— Goal of the exercise —
Find every line in the records below that contains "linewidth", and copy it.

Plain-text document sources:
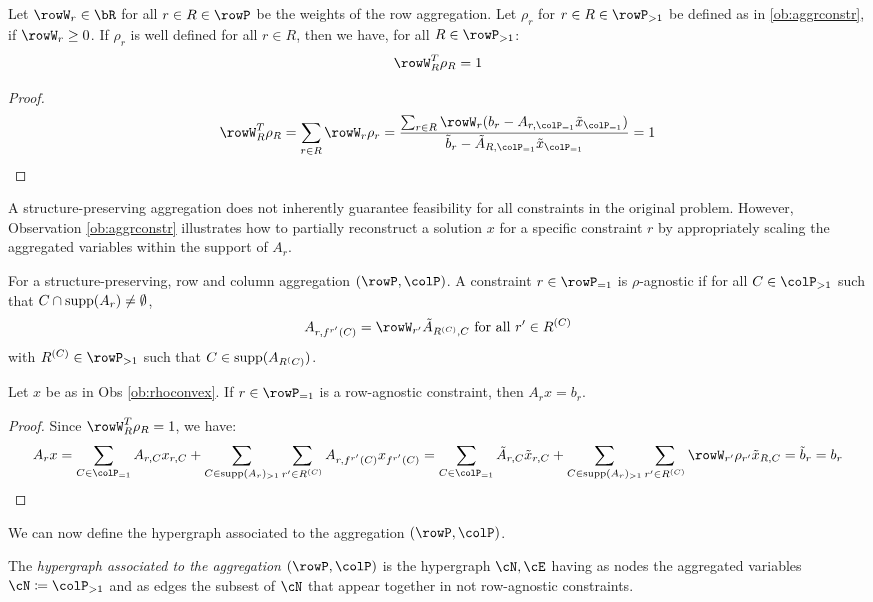 {\begin{observation}
  \label{ob:rhoconvex}
  Let \(\rowW_r \in \bR\) for all \(r \in R \in \rowP\) be the weights of the row aggregation.
  Let \(\rho_r\) for \(r \in R \in \rowP_{>1}\) be defined as in \ref{ob:aggrconstr}, if \(\rowW_r \geq 0\). If \(\rho_r\) is well defined for all \(r \in R\), then we have, for all \(R \in \rowP_{>1}\):
  \begin{equation}
    \rowW_R^T \rho_R = 1
  \end{equation}
\end{observation}
\begin{proof}
  \[
  \rowW_R^T \rho_R = \sum_{r \in R} \rowW_r \rho_r =  \frac{\sum_{r \in R}\rowW_r(b_r - A_{r, \colP_{=1}} \tilde{x}_{\colP_{=1}})}{\tilde{b}_r
  - \tilde{A}_{R, \colP_{=1}} \tilde{x}_{\colP_{=1}}} = 1
  \] 
\end{proof}

A structure-preserving aggregation does not inherently guarantee feasibility for all constraints in the original problem. However, Observation \ref{ob:aggrconstr} illustrates how to partially reconstruct a solution \(x\) for a specific constraint \(r\) by appropriately scaling the aggregated variables within the support of \(A_r\). 

\begin{definition}
  For a structure-preserving, row and column aggregation \((\rowP,\colP)\). A constraint \(r \in \rowP_{=1}\) is \(\rho\)-agnostic if for all \(C \in \colP_{>1}\) such that \(C \cap \operatorname{supp}(A_{r}) \neq \emptyset\), 
  \[A_{r,f^{r'}(C)} = \rowW_{r'}\tilde{A}_{R^{(C)},C} \text{ for all } r' \in R^{(C)} \]
   with \(R^{(C)} \in \rowP_{>1}\) such that \(C \in \operatorname{supp}(A_{R^(C)})\).
\end{definition}
\begin{observation}
 Let \(x\) be as in Obs \ref{ob:rhoconvex}. If \(r \in \rowP_{=1}\) is a row-agnostic constraint, then \(A_rx=b_r\).
\end{observation}

\begin{proof}
Since \(\rowW_R^T \rho_R = 1\), we have:
  \[
  A_rx = \sum_{C \in \colP_{=1}}A_{r,C}x_{r,C} +  \sum_{C \in \supp(A_{r})_{>1}} \sum_{r' \in R^{(C)}} A_{r,f^{r'}(C)}x_{f^{r'}(C)} = \sum_{C \in \colP_{=1}}\tilde{A}_{r,C}\tilde{x}_{r,C} +  \sum_{C \in \supp(A_{r})_{>1}} \sum_{r' \in R^{(C)}}\rowW_{r'} \rho_{r'}\tilde{x}_{R,C} = \tilde{b}_r = b_r
   \]
\end{proof}

We can now define the hypergraph associated to the aggregation \((\rowP, \colP)\).
\begin{definition}
  The \emph{hypergraph associated to the aggregation \((\rowP, \colP)\)} is the hypergraph \(\cN, \cE\) having as nodes the aggregated variables \(\cN \coloneqq \colP_{>1}\) and as edges the subsest of \(\cN\) that appear together in not row-agnostic constraints.
\end{definition}

}
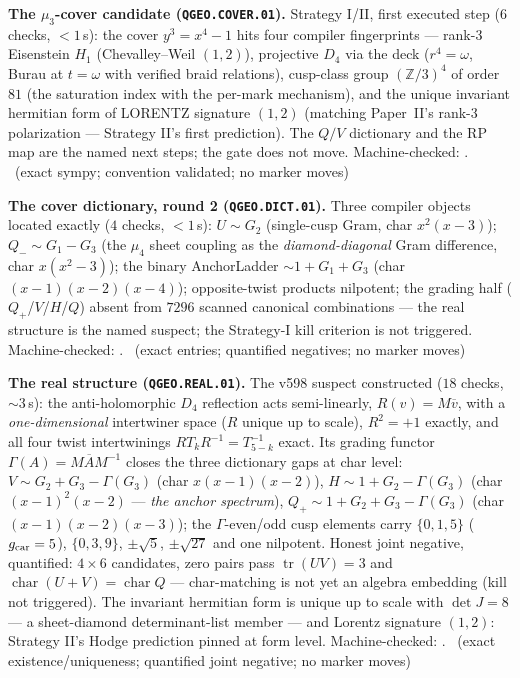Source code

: \par\smallskip\noindent\textbf{The $\mu_3$-cover candidate
(\texttt{QGEO.COVER.01}).}
Strategy I/II, first executed step ($6$ checks, $<1$\,s): the cover
$y^3=x^4-1$ hits four compiler fingerprints --- rank-3 Eisenstein
$H_1$ (Chevalley--Weil $(1,2)$), projective $D_4$ via the deck
($r^4=\omega$, Burau at $t=\omega$ with verified braid relations),
cusp-class group $(\mathbb{Z}/3)^4$ of order $81$ (the saturation
index with the per-mark mechanism), and the unique invariant hermitian
form of LORENTZ signature $(1,2)$ (matching Paper~II's rank-3
polarization --- Strategy II's first prediction).  The $Q/V$
dictionary and the RP map are the named next steps; the gate does not
move. Machine-checked: .
\mE\ (exact sympy; convention validated; no marker moves)
\par\smallskip

\par\smallskip\noindent\textbf{The cover dictionary, round 2
(\texttt{QGEO.DICT.01}).}
Three compiler objects located exactly ($4$ checks, $<1$\,s):
$U\sim G_2$ (single-cusp Gram, char $x^2(x-3)$); $Q_-\sim G_1-G_3$
(the $\mu_4$ sheet coupling as the \emph{diamond-diagonal} Gram
difference, char $x(x^2-3)$); the binary AnchorLadder
$\sim1+G_1+G_3$ (char $(x-1)(x-2)(x-4)$); opposite-twist products
nilpotent; the grading half ($Q_+$/$V$/$H$/$Q$) absent from $7296$
scanned canonical combinations --- the real structure is the named
suspect; the Strategy-I kill criterion is not triggered.
Machine-checked: .
\mE\ (exact entries; quantified negatives; no marker moves)
\par\smallskip

\par\smallskip\noindent\textbf{The real structure
(\texttt{QGEO.REAL.01}).}
The v598 suspect constructed ($18$ checks, ${\sim}3$\,s): the
anti-holomorphic $D_4$ reflection acts semi-linearly,
$R(v)=M\overline{v}$, with a \emph{one-dimensional} intertwiner space
($R$ unique up to scale), $R^2=+1$ exactly, and all four twist
intertwinings $RT_kR^{-1}=T_{5-k}^{-1}$ exact.  Its grading functor
$\Gamma(A)=M\overline{A}M^{-1}$ closes the three dictionary gaps at
char level: $V\sim G_2+G_3-\Gamma(G_3)$ (char $x(x-1)(x-2)$),
$H\sim 1+G_2-\Gamma(G_3)$ (char $(x-1)^2(x-2)$ --- \emph{the anchor
spectrum}), $Q_+\sim 1+G_2+G_3-\Gamma(G_3)$ (char $(x-1)(x-2)(x-3)$);
the $\Gamma$-even/odd cusp elements carry $\{0,1,5\}$ ($\gcar=5$),
$\{0,3,9\}$, $\pm\sqrt5$, $\pm\sqrt{27}$ and one nilpotent.  Honest
joint negative, quantified: $4\times6$ candidates, zero pairs pass
$\operatorname{tr}(UV)=3$ and $\operatorname{char}(U{+}V)=
\operatorname{char}Q$ --- char-matching is not yet an algebra
embedding (kill not triggered).  The invariant hermitian form is
unique up to scale with $\det J=8$ --- a sheet-diamond
determinant-list member --- and Lorentz signature $(1,2)$: Strategy
II's Hodge prediction pinned at form level.
Machine-checked: .
\mE\ (exact existence/uniqueness; quantified joint negative; no
marker moves)
\par\smallskip

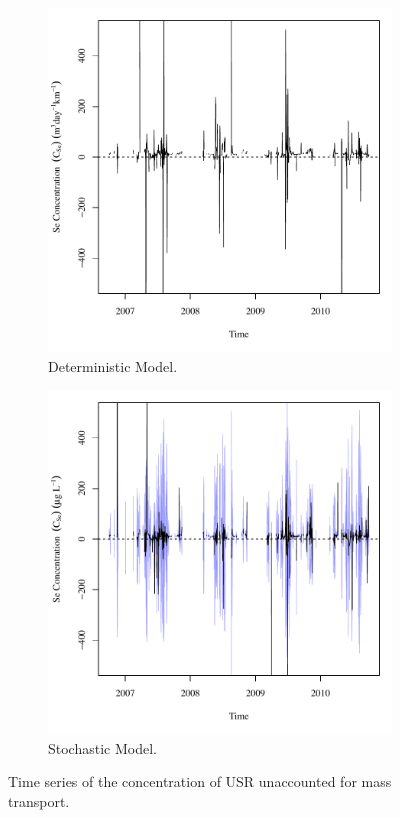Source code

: \begin{linenumbers}
\begin{figure}[htbp]
\centering
	\begin{subfigure}{0.5\textwidth}
		\centering
		\includegraphics[width=0.9\linewidth]{"Figures/Results_DUSR/Balance C"}
		\caption{Deterministic Model.}
	\end{subfigure}%
	\begin{subfigure}{0.5\textwidth}
		\centering
		\includegraphics[width=0.9\linewidth]{"Figures/Results_USR/Balance C"}
		\caption{Stochastic Model.}
	\end{subfigure}
	\caption[Time series of the concentration of USR unaccounted for mass transport.]{Time series of the concentration of USR unaccounted for mass transport.}
	\label{fig:USRC}
\end{figure}


\end{linenumbers}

— Result of this task —
		\includegraphics[width=0.9\linewidth]{"Figures/Results_DUSR/Balance C"}
		\includegraphics[width=0.9\linewidth]{"Figures/Results_USR/Balance C"}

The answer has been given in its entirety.